Entonces, dejas salir la tristeza, vuelves a tu centro, y reencuentras el regalo escondido, camuflado entre las ramas de pino y el musgo del pesebre: el dolor de la pérdida solo puede existir cuando hemos amado. Y ¿cómo no celebrar el haber amado?
El proceso del luto es un viaje laberíntico y enigmático. No es lineal. Sus implicaciones no son solo emocionales y personales, también son físicas, sociales, económicas, espirituales y existenciales. Afectan la vida entera, puesto que debes reinventar los modos de enfrentar la “nueva normalidad” y el entorno social que te envuelve. De todo lo anterior, esto último puede ser lo más difícil.
Cuesta aprender a aceptar que la vida no será igual, nunca más. Y a partir de esa certeza, emprender un viaje interior para confrontar el dolor y el vacío de la pérdida. No se puede huir de ese vacío. No pretendas distraerte con actividades sociales o trabajando veinticuatro horas. Solo estarás poniendo vendas en una herida que no dejarás cicatrizar. Es el momento de pensar en cuidar de ti, en mirarte al espejo y preguntarte cada mañana: “Hoy, qué quiero y qué puedo hacer por mí?»
El luto es un proceso natural, sagrado y personal. Y tienes derecho a afrontarlo a tu manera. No aceptes que nadie te diga cómo vivirlo o cuánto debe durar.
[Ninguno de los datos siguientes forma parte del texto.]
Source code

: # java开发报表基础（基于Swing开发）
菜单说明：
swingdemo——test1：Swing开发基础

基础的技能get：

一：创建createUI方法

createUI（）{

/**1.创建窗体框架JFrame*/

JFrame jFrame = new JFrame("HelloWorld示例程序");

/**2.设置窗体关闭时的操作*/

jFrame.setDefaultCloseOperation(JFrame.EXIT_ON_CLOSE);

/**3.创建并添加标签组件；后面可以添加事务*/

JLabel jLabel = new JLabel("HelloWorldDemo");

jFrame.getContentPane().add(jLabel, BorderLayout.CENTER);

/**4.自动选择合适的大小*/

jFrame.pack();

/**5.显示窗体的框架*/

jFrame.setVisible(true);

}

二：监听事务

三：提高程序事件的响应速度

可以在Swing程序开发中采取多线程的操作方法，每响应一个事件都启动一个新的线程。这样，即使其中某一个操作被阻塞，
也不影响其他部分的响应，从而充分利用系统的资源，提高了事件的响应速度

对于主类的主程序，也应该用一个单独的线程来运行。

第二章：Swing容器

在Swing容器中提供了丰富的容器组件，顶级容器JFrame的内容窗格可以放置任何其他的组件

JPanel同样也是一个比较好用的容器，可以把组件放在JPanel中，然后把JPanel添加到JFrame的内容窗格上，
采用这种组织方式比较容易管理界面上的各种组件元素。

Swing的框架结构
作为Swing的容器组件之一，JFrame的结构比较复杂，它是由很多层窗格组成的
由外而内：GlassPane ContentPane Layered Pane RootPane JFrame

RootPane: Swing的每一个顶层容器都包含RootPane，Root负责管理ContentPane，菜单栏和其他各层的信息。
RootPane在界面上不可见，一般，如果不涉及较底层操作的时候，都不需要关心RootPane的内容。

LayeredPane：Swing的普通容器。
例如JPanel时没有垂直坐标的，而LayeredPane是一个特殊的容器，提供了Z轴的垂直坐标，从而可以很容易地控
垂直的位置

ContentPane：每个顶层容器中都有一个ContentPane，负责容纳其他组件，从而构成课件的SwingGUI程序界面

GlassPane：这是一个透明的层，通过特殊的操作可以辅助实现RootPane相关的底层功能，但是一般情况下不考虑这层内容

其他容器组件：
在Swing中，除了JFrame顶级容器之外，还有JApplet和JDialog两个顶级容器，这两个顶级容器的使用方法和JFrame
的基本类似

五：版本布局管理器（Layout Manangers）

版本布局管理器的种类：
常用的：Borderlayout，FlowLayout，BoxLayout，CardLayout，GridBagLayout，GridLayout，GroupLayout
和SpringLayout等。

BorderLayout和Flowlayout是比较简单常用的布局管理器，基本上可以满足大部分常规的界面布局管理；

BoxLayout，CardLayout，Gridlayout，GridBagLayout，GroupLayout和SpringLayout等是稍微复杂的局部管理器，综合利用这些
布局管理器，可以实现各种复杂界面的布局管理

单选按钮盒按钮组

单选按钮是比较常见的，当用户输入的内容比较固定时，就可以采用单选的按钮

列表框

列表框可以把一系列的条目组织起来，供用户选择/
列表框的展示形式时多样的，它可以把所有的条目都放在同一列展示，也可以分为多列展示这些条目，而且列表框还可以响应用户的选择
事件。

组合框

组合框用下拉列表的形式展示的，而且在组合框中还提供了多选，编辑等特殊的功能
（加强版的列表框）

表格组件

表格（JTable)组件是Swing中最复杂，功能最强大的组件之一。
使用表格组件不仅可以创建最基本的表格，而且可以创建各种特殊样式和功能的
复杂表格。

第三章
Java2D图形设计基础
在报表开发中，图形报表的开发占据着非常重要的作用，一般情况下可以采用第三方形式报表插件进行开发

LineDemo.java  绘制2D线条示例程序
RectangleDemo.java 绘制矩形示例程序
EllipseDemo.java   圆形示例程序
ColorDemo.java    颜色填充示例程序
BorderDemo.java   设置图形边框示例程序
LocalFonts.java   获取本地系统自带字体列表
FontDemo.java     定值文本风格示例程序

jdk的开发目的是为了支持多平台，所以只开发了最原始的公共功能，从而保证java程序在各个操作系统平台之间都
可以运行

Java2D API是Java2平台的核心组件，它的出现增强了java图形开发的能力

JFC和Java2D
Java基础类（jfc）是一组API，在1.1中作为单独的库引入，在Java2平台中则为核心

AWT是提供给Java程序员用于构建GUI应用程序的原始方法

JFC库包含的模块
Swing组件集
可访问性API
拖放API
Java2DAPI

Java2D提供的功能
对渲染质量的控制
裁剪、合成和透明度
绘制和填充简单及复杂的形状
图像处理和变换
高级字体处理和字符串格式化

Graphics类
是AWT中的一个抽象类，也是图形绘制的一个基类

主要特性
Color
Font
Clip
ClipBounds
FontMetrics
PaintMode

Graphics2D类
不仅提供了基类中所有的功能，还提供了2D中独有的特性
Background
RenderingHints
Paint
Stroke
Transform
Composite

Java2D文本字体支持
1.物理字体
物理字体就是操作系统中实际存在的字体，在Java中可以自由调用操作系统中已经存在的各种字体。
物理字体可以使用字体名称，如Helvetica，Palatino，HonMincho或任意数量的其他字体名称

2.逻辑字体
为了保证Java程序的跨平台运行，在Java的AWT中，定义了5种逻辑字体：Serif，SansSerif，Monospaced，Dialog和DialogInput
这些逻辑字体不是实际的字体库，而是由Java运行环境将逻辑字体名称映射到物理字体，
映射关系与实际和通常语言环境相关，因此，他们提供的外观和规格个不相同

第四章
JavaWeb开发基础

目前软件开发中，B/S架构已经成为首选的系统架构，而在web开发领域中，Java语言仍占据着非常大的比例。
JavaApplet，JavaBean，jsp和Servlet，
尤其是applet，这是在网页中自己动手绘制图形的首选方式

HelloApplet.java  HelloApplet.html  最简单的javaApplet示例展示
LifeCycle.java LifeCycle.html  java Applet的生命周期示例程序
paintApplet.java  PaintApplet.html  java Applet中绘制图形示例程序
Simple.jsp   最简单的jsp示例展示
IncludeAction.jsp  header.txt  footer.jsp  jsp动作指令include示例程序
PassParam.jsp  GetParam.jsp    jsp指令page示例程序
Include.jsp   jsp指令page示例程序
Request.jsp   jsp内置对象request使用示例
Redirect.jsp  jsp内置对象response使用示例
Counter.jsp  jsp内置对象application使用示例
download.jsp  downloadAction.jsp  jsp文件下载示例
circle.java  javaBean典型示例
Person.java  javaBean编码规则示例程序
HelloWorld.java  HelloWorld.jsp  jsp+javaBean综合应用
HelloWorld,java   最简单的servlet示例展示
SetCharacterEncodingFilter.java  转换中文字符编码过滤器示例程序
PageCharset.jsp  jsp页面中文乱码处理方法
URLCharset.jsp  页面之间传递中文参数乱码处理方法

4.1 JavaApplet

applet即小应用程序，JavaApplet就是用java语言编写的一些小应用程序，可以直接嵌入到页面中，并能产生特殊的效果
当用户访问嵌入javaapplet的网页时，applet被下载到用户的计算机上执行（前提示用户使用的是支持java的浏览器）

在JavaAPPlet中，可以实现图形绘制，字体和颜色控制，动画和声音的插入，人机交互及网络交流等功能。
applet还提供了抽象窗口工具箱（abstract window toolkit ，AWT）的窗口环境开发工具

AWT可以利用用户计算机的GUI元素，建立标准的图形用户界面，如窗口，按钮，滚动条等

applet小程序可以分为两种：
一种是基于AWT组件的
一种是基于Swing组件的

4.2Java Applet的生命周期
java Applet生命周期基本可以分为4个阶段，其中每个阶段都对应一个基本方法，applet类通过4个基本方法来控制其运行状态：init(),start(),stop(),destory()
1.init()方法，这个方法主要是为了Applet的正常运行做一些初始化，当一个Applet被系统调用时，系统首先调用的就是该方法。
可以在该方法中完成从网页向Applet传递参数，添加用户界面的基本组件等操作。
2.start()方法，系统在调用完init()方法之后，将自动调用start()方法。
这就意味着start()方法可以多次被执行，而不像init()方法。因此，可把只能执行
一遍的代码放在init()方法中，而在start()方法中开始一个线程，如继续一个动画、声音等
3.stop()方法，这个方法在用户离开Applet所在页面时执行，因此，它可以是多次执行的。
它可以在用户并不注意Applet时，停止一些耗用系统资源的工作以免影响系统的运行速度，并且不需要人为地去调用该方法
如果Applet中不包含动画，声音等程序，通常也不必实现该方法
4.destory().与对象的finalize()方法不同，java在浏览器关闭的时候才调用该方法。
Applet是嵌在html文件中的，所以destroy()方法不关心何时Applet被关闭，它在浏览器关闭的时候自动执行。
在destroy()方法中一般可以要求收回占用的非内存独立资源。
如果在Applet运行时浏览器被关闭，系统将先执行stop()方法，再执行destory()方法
En un mundo en que la felicidad se vende en las redes y la tristeza se ha convertido en “políticamente incorrecta”, seremos inmediatamente invitados a dejar el dolor, como si éste se pudiera esconder bajo la almohada por un rato, y a “tratar de distraernos”. No. No. No funciona así. El dolor no va a dejar de acecharte. En algún momento vas a estar solo, y entonces te saltará encima. No te dará tregua, a menos que lo enfrentes. A menos que lo aceptes en una convivencia pacífica en la que tienes mucho que aprender
Durante el duelo, mis mejores momentos han sido los compartidos con familia o amigos entrañables, los que me han regalado los nuevos aprendizajes de crecimiento interior, y los que he pasado sola en casa, con una copa de vino, escribiendo o viendo una buena película en televisión. Ya no me gustan las grandes fiestas, ni la música a todo volumen, ni sentirme obligada a la sonrisa cortés. Me respeto.
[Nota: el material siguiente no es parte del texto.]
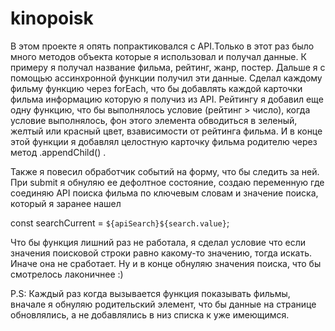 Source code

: # kinopoisk
В этом проекте я опять попрактиковался с API.Только в этот раз было много методов объекта которые я использовал и получал данные. К примеру я получал название фильма, рейтинг, жанр, постер.
Дальше я с помощью ассинхронной функции получил эти данные.
Сделал каждому фильму функцию через forEach, что бы добавлять каждой карточки фильма информацию которую я получиз из API.
Рейтингу я добавил еще одну функцию, что бы выполнялось условие (рейтинг > число), когда условие выполнялось, фон этого элемента обводиться в зеленый, желтый или красный цвет, взависимости от рейтинга фильма.
И в конце этой функции я добавлял целостную карточку фильма родителю через метод .appendChild() .

Также я повесил обработчик событий на форму, что бы следить за ней. При submit я обнуляю ее дефолтное состояние, создаю переменную где соединяю API поиска фильма по ключевым словам и значение поиска, который я заранее нашел

const searchCurrent = `${apiSearch}${search.value}`;

Что бы функция лишний раз не работала, я сделал условие что если значения поисковой строки равно какому-то значению, тогда искать. Иначе она не сработает.
Ну и в конце обнуляю значения поиска, что бы смотрелось лаконичнее :)

P.S: Каждый раз когда вызывается функция показывать фильмы, вначале я обнуляю родительский элемент, что бы данные на странице обновлялись, а не добавлялись в низ списка к уже имеющимся.
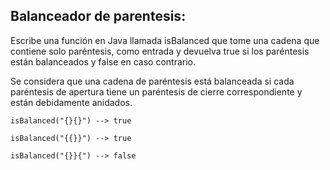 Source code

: ## Balanceador de parentesis:

Escribe una función en Java llamada isBalanced que tome una cadena que contiene solo paréntesis, como entrada y devuelva true si los paréntesis están balanceados y false en caso contrario.

Se considera que una cadena de paréntesis está balanceada si cada paréntesis de apertura tiene un paréntesis de cierre correspondiente y están debidamente anidados.

`isBalanced("{}{}") --> true`

`isBalanced("{{}}") --> true`

`isBalanced("{}}{") --> false`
Nada me obliga a ir donde no quiero
Nada me obliga a hacer lo que no quiero
Nada me obliga a estar con quien no quiero
Puedo llorar, si así lo quiero. Pero también puedo reír o bailar
Puedo donar las pertenencias de mi amado. O puedo guardarlas para siempre
Puedo releer sus cartas de amor. O puedo quemarlas y ofrecerlas al Universo
Puedo agradecer a Dios por la nueva persona que soy. O puedo reclamarle mi tristeza
El paso por el luto me ha mostrado la soledad como libertad y como medio de encuentro conmigo
Que nadie te juzgue, o que poco te importe.
Cuando tropiezas con la muerte, dejas de temerle. Y también dejas de temerle al mundo. Miras hacia adentro para hallar tu verdadero sentido y trascendencia. Si te lo permites, es un nuevo comienzo.
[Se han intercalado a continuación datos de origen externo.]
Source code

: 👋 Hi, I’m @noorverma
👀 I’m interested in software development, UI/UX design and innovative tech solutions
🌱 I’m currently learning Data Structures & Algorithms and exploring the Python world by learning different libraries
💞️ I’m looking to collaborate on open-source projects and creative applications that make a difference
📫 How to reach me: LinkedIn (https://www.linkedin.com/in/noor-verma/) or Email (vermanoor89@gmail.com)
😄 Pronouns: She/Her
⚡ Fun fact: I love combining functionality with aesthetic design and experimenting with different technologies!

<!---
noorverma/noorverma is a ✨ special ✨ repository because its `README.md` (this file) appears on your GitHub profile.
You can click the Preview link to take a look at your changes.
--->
Y cuando la brisa decembrina traiga su recuerdo con aroma a pino, enciende una vela. Pon flores en el jarrón junto a su retrato. Escríbele una carta. Reza una oración. Escucha aquella canción. Tómate una copa de vino en su nombre. Ponle un lugar en la mesa.
Y recuerda que no existiría el dolor, si no hubieras amado.